Key budget announcements

National Green Hydrogen Mission: The recently launched National Green Hy­dro­gen Mission, with an outlay of Rs 197 billion, was emphasised as it is expected to facilitate the transition of the economy to low carbon intensity, reduce de­p­endence on fossil fuel imports, and help India assume technology and market leadership in this sector. India aims to achieve an annual production of 5 million tonnes (mt) by 2030.

Investments in energy transition and net zero objectives: An allocation of Rs 350 billion has been proposed by the Ministry of Petroleum and Natural Gas for priority capital investments in energy transition, net zero objectives and energy security. Further, battery energy storage system (BESS) capacity of 4,000 MWh will be su­pported with viability gap funding (VGF) to steer the economy on to the sustainable development path. A detailed framework for pumped storage projects (PSPs) will also be formulated.

E-mobility: For 2023-24, an allocation of Rs 51.72 billion has been made for the FAME II incentive, which is approximately 80 per cent higher than last year. To further provide an impetus to green mobility, the budget proposes a reduction in basic customs duty on the import of capital goods required for lithium-ion battery manufacturing to nil until March 31, 2024. It has increased customs duties for semi-knocked down and completely built units including electric vehicles (EVs). In accordance with the scrappage policy, a vehicle replacement initiative for 0.09 million government vehicles has been provided with 50-year interest-free loan support to state governments.
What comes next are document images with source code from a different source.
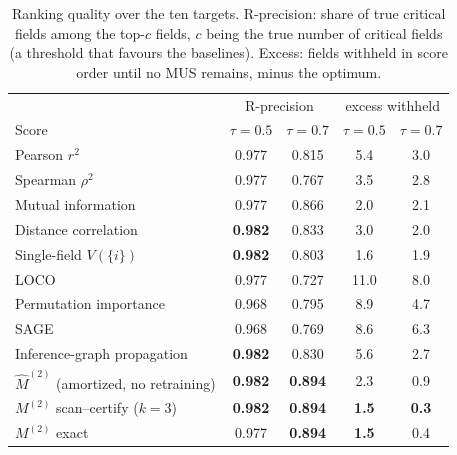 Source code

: \begin{table}[!tbp]
\centering\small
\caption{Ranking quality over the ten targets. R-precision: share of true critical fields among the top-$c$ fields, $c$ being
the true number of critical fields (a threshold that favours the baselines). Excess: fields withheld in score order until no
MUS remains, minus the optimum.}\label{tab:ranking}
\begin{tabular}{lcccc}
\toprule
 & \multicolumn{2}{c}{R-precision} & \multicolumn{2}{c}{excess withheld}\\
Score & $\tau=0.5$ & $\tau=0.7$ & $\tau=0.5$ & $\tau=0.7$\\
\midrule
Pearson $r^2$ & 0.977 & 0.815 & 5.4 & 3.0 \\
Spearman $\rho^2$ & 0.977 & 0.767 & 3.5 & 2.8 \\
Mutual information & 0.977 & 0.866 & 2.0 & 2.1 \\
Distance correlation & \textbf{0.982} & 0.833 & 3.0 & 2.0 \\
Single-field $V(\{i\})$ & \textbf{0.982} & 0.803 & 1.6 & 1.9 \\
LOCO & 0.977 & 0.727 & 11.0 & 8.0 \\
Permutation importance & 0.968 & 0.795 & 8.9 & 4.7 \\
SAGE & 0.968 & 0.769 & 8.6 & 6.3 \\
Inference-graph propagation & \textbf{0.982} & 0.830 & 5.6 & 2.7 \\
$\hat M^{(2)}$ (amortized, no retraining) & \textbf{0.982} & \textbf{0.894} & 2.3 & 0.9 \\
$M^{(2)}$ scan--certify ($k=3$) & \textbf{0.982} & \textbf{0.894} & \textbf{1.5} & \textbf{0.3} \\
$M^{(2)}$ exact & 0.977 & \textbf{0.894} & \textbf{1.5} & 0.4 \\
\bottomrule
\end{tabular}
\end{table}

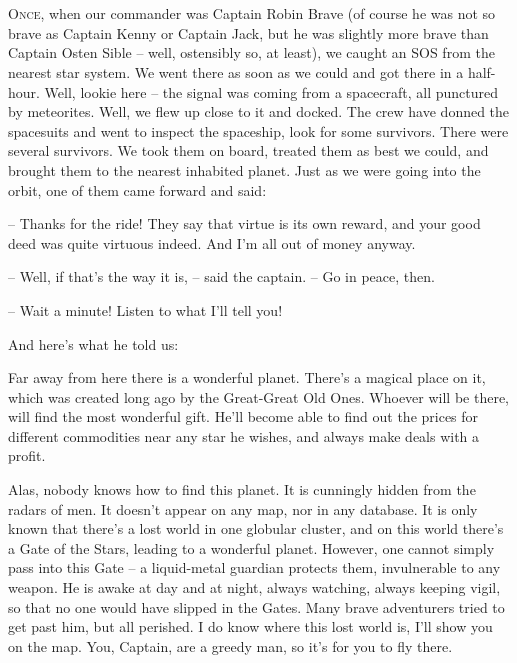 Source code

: \documentclass[ebook,twoside,final,openright]{memoir}
\begin{document}
\chapter{}
\par
\lettrine{O}{nce,} when our commander was Captain Robin Brave (of course he was not so brave as Captain Kenny or Captain Jack, but he was slightly more brave than Captain Osten Sible – well, ostensibly so, at least), we caught an SOS from the nearest star system. We went there as soon as we could and got there in a half-hour. Well, lookie here – the signal was coming from a spacecraft, all punctured by meteorites. Well, we flew up close to it and docked. The crew have donned the spacesuits and went to inspect the spaceship, look for some survivors. There were several survivors. We took them on board, treated them as best we could, and brought them to the nearest inhabited planet. Just as we were going into the orbit, one of them came forward and said: \par
\par
– Thanks for the ride! They say that virtue is its own reward, and your good deed was quite virtuous indeed. And I’m all out of money anyway.\par
– Well, if that’s the way it is, – said the captain. – Go in peace, then. \par
– Wait a minute! Listen to what I’ll tell you! \par
 And here’s what he told us:\par
\par
Far away from here there is a wonderful planet. There’s a magical place on it, which was created long ago by the Great-Great Old Ones. Whoever will be there, will find the most wonderful gift. He’ll become able to find out the prices for different commodities near any star he wishes, and always make deals with a profit. \par
Alas, nobody knows how to find this planet. It is cunningly hidden from the radars of men. It doesn’t appear on any map, nor in any database. It is only known that there’s a lost world in one globular cluster, and on this world there’s a Gate of the Stars, leading to a wonderful planet. However, one cannot simply pass into this Gate – a liquid-metal guardian protects them, invulnerable to any weapon. He is awake at day and at night, always watching, always keeping vigil, so that no one would have slipped in the Gates. Many brave adventurers tried to get past him, but all perished. I do know where this lost world is, I'll show you on the map. You, Captain, are a greedy man, so it’s for you to fly there.\par
\end{document}
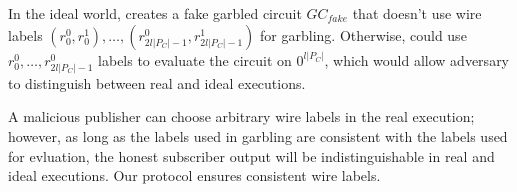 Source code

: In the ideal world, \Sim creates a fake garbled circuit $GC_{fake}$ that
doesn't use wire labels $(r_0^0, r_0^1), \ldots, (r_{2l|P_C|-1}^0
,r_{2l|P_C|-1}^1)$ for garbling. Otherwise, \Adv could use $r_0^0, \ldots,
r_{2l|P_C|-1}^0$ labels to evaluate the circuit on $0^{l|P_C|}$, which would
allow adversary to distinguish between real and ideal executions.

A malicious publisher can choose arbitrary wire labels in the real execution;
however, as long as the labels used in garbling are consistent with the labels
used for evluation, the honest subscriber output will be indistinguishable in
real and ideal executions. Our protocol ensures consistent wire labels. 

%
%
%
%
%
%
%
%
%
Ladakh power link: An interstate transmission system for the evacuation and grid integration of 13 GW of renewable energy from Ladakh has been proposed with an investment of Rs 207 billion in­cluding central support of Rs 83 billion.

Green credit programme: A Green Credit Programme has been proposed for notification under the Environment (Protection) Act to encourage behavio­u­ral change by incentivising environmentally sustainable and responsive actions by companies, individuals and local bo­dies, and helping mobilise additional resources for such activities.

Economic Survey 2022-23 – Highlights for the power sector

The Economic Survey 2022-23 was presented on January 31, 2023, preceding the Union Budget, and provided an ov­er­view of the power sector.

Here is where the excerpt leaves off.